Schon kurz nach dem Amoklauf von Winnenden wurden so genannte Killer-Spiele als eine der Ursachen genannt – angesichts der nun wieder ausbrechenden Verbiete-Hysterie ist es vielleicht ganz hilfreich, sich an ein paar Fakten zu erinnern.

Dass bei dem Amokläufer von Winnenden das, was so gern als Killerspiele bezeichnet wird, auf dem Rechner gefunden wurden, ist nicht weiter erstaunlich – solche Games werden schließlich von Millionen Menschen gespielt.
Und da geht das Problem mit der öffentlichen Wahrnehmung auch schon los: Millionen Menschen daddeln also Spiele, bei denen es darum geht, nicht-menschliche Wesen zu töten, ohne Amok zu laufen – genau so, wie Millionen täglich ihre Brote mit Messern schmieren, ohne jemals auf die Idee zu kommen, damit andere zu erstechen.
Dass einer dieser Millionen Daddler nun durchgedreht ist und Amok lief, ist tragisch, aber vielleicht hilft es, sich zu vergegenwärtigen, dass es schon lange vor der Erfindung von Computerspielen Amokläufer gab.
Auch in der Bundesrepublik, wo im Jahr 1964 der ehemalige Wehrmachts-Soldat Walter Seifert in eine Kölner Volksschule eindrang, wo er mit selbst gebastelten Waffen acht Kinder und zwei Lehrerinnen tötete (eine Chronologie der damaligen Ereignisse ist hier zu finden)
Seifert hatte das Töten bei der Wehrmacht gelernt, die jahrelang in den von ihr besetzten Ländern Terror verbreitete. Und diente damit einem mörderischen Regime, dem Millionen Menschen zum Opfer fielen – die Nazis brauchten definitiv keine so genannten Killerspiele als Vorlage für ihren von 1933 bis 1945 währenden Amoklauf.

Kommentare

3 Kommentare zu “Computerspiele töten nicht, Menschen töten”
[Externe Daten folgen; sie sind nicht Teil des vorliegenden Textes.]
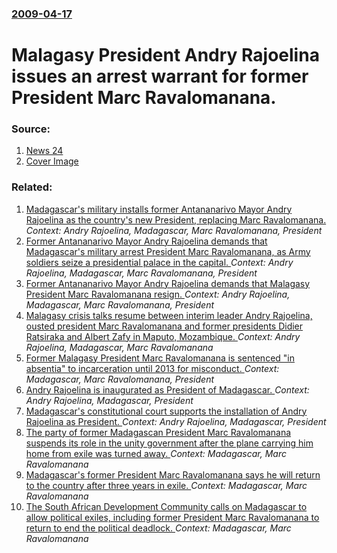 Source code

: ### [2009-04-17](/news/2009/04/17/index.md)

#  Malagasy President Andry Rajoelina issues an arrest warrant for former President Marc Ravalomanana. 




### Source:

1. [News 24](http://www.news24.com/News24/Africa/News/0,,2-11-1447_2503094,00.html)
1. [Cover Image](http://graph.facebook.com/10227041841/picture)

### Related:

1. [ Madagascar's military installs former Antananarivo Mayor Andry Rajoelina as the country's new President, replacing Marc Ravalomanana. ](/news/2009/03/17/madagascar-s-military-installs-former-antananarivo-mayor-andry-rajoelina-as-the-country-s-new-president-replacing-marc-ravalomanana.md) _Context: Andry Rajoelina, Madagascar, Marc Ravalomanana, President_
2. [ Former Antananarivo Mayor Andry Rajoelina demands that Madagascar's military arrest President Marc Ravalomanana, as Army soldiers seize a presidential palace in the capital. ](/news/2009/03/16/former-antananarivo-mayor-andry-rajoelina-demands-that-madagascar-s-military-arrest-president-marc-ravalomanana-as-army-soldiers-seize-a-p.md) _Context: Andry Rajoelina, Madagascar, Marc Ravalomanana, President_
3. [ Former Antananarivo Mayor Andry Rajoelina demands that Malagasy President Marc Ravalomanana resign. ](/news/2009/03/14/former-antananarivo-mayor-andry-rajoelina-demands-that-malagasy-president-marc-ravalomanana-resign.md) _Context: Andry Rajoelina, Madagascar, Marc Ravalomanana, President_
4. [ Malagasy crisis talks resume between interim leader Andry Rajoelina, ousted president Marc Ravalomanana and former presidents Didier Ratsiraka and Albert Zafy in Maputo, Mozambique. ](/news/2009/08/6/malagasy-crisis-talks-resume-between-interim-leader-andry-rajoelina-ousted-president-marc-ravalomanana-and-former-presidents-didier-ratsir.md) _Context: Andry Rajoelina, Madagascar, Marc Ravalomanana_
5. [ Former Malagasy President Marc Ravalomanana is sentenced "in absentia" to incarceration until 2013 for misconduct. ](/news/2009/06/3/former-malagasy-president-marc-ravalomanana-is-sentenced-in-absentia-to-incarceration-until-2013-for-misconduct.md) _Context: Madagascar, Marc Ravalomanana, President_
6. [ Andry Rajoelina is inaugurated as President of Madagascar. ](/news/2009/03/21/andry-rajoelina-is-inaugurated-as-president-of-madagascar.md) _Context: Andry Rajoelina, Madagascar, President_
7. [ Madagascar's constitutional court supports the installation of Andry Rajoelina as President. ](/news/2009/03/18/madagascar-s-constitutional-court-supports-the-installation-of-andry-rajoelina-as-president.md) _Context: Andry Rajoelina, Madagascar, President_
8. [The party of former Madagascan President Marc Ravalomanana suspends its role in the unity government after the plane carrying him home from exile was turned away. ](/news/2012/01/22/the-party-of-former-madagascan-president-marc-ravalomanana-suspends-its-role-in-the-unity-government-after-the-plane-carrying-him-home-from.md) _Context: Madagascar, Marc Ravalomanana_
9. [Madagascar's former President Marc Ravalomanana says he will return to the country after three years in exile. ](/news/2012/01/20/madagascar-s-former-president-marc-ravalomanana-says-he-will-return-to-the-country-after-three-years-in-exile.md) _Context: Madagascar, Marc Ravalomanana_
10. [The South African Development Community calls on Madagascar to allow political exiles, including former President Marc Ravalomanana to return to end the political deadlock. ](/news/2011/06/13/the-south-african-development-community-calls-on-madagascar-to-allow-political-exiles-including-former-president-marc-ravalomanana-to-retur.md) _Context: Madagascar, Marc Ravalomanana_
  1. kelborn am 03.12.09 22:02

    Ich hab mir auch schon Gedanken darüber gemacht und ein interessantes Video bei Youtube gefunden (http://saibot-blog.blogspot.com/2009/03/amoklauf-durch-computerspiel.html). Das Fernsehen springt immer sofort auf den Anti-Computerspiel-Zug auf, wenn sowas im Raum steht. Wohl auch im eigenen Interesse. Werden Games verteufelt und verboten, muss man eben wieder TV gucken, wenn man Unterhaltungsmedien konsumieren will. Genau diese Zielgruppe (bis 30) sitzt immer mehr vor dem Spiel, als vor dem schlechten TV-Programm. Ein Verbot von allen Spielen (über 18) wäre denen dann nur recht! Mit vernünftiger Debatte hat das alles aber nichts zu tun.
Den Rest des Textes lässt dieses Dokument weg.